His book details the rags-to-riches adventures. As legend has it, a gale blew the door off an Asbury Park, N.J., club as Clemons — horn always at the ready — entered and asked to sit in with the Boss-to-be.

It was, he says, "beyond male bonding."

He shared a house with keyboardist Danny Federici, drummer Vini "Mad Dog" Lopez — and three boa constrictors.

Springsteen is his No. 1 bro
The old ties still bind E Street. But Springsteen has remained his No. 1 bro-mance. Once, Clemons' jealous girlfriend asked if they were lovers.

"When I first met him, I didn't want to let go, and he didn't want to let go," said Clemons. "It's like you finally found out what you were looking for all your life artistically, creatively."

They were "inseparable. ... We just talked about ourselves, about what we wanted in life."

The connection is "still there. I love being with him. I love being around him."
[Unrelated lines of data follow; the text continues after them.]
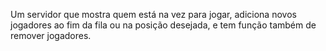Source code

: Um servidor que mostra quem está na vez para jogar, adiciona novos jogadores ao fim da fila ou na posição desejada, e tem função também de remover jogadores.
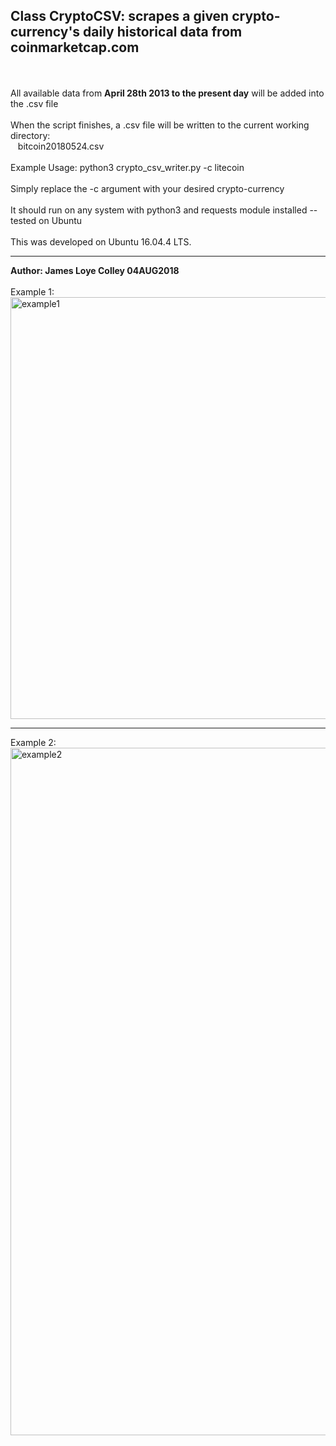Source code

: ## Class CryptoCSV: scrapes a given crypto-currency's <b>daily</b> historical data from coinmarketcap.com
<br><br>
All available data from <b>April 28th 2013 to the present day</b> will be added into the .csv file
<br><br>
When the script finishes, a .csv file will be written to the current working directory:<br>
&nbsp; &nbsp;bitcoin20180524.csv
<br><br>
Example Usage: python3 crypto_csv_writer.py -c litecoin
<br><br>
Simply replace the -c argument with your desired crypto-currency
<br><br>
It should run on any system with python3 and requests module installed -- tested on Ubuntu
<br><br>
This was developed on Ubuntu 16.04.4 LTS.
<hr>
<b>Author: James Loye Colley  04AUG2018</b><br><br>
Example 1:<br>
<img src="https://github.com/rootVIII/crypto_csv_writer/blob/master/screenshot1.png" alt="example1" height="675" width="950"><hr>
Example 2:<br>
<img src="https://github.com/rootVIII/crypto_csv_writer/blob/master/screenshot2.png" alt="example2" height="1100" width="900">
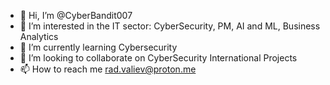 - 👋 Hi, I’m @CyberBandit007
- 👀 I’m interested in the IT sector: CyberSecurity, PM, AI and ML, Business Analytics
- 🌱 I’m currently learning Cybersecurity
- 💞️ I’m looking to collaborate on CyberSecurity International Projects
- 📫 How to reach me rad.valiev@proton.me   

<!---
CyberBandit007/CyberBandit007 is a ✨ special ✨ repository because its `README.md` (this file) appears on your GitHub profile.
You can click the Preview link to take a look at your changes.
--->
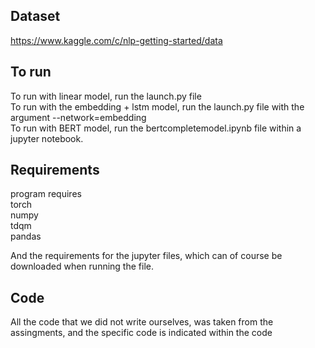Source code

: ## Dataset  
https://www.kaggle.com/c/nlp-getting-started/data  

## To run
To run with linear model, run the launch.py file  
To run with the embedding + lstm model, run the launch.py file with the argument --network=embedding  
To run with BERT model, run the bertcompletemodel.ipynb file within a jupyter notebook.  

## Requirements
program requires  
torch  
numpy  
tdqm  
pandas  

And the requirements for the jupyter files, which can of course be downloaded when running the file.  

## Code
All the code that we did not write ourselves, was taken from the assingments, and the specific code is indicated within the code
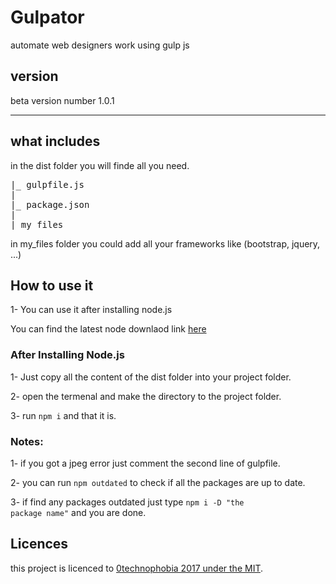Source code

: # Gulpator
automate web designers work using gulp js

## version
beta version number 1.0.1

<hr>

## what includes
in the dist folder you will finde all you need.

<pre>
|_ gulpfile.js
|
|_ package.json
|
|_my_files
</pre>

in my_files folder you could add all your frameworks like (bootstrap, jquery, ...)

## How to use it

1- You can use it after installing node.js

You can find the latest node downlaod link <a href='https://nodejs.org/en/'>here</a>

### After Installing Node.js

1- Just copy all the content of the dist folder into your project folder.

2- open the termenal and make the directory to the project folder.

3- run <code>npm i</code> and that it is.

### Notes:
1- if you got a jpeg error just comment the second line of gulpfile.


2- you can run <code>npm outdated</code> to check if all the packages are up to date.

3- if find any packages outdated just type <code>npm i -D "the package name"</code> and you are done.

## Licences 

this project is licenced to <a href='https://github.com/0technophobia/gulpator/blob/master/LICENSE.md'>0technophobia 2017 under the MIT</a>.
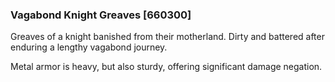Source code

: ### Vagabond Knight Greaves [660300]

Greaves of a knight banished from their motherland. Dirty and battered after enduring a lengthy vagabond journey.

Metal armor is heavy, but also sturdy, offering significant damage negation.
When Springsteen delivers Clemons to his sax stand, he plants a kiss on the Big Man's lips.

"It's the most passion that you have without sex," says Clemons. "Two androgynous beings becoming one."

"It's love. It's two men — two strong, very virile men — finding that space in life where they can let go enough of their masculinity to feel the passion of love and respect and trust. Friendships are based on those things, and you seal it with a kiss."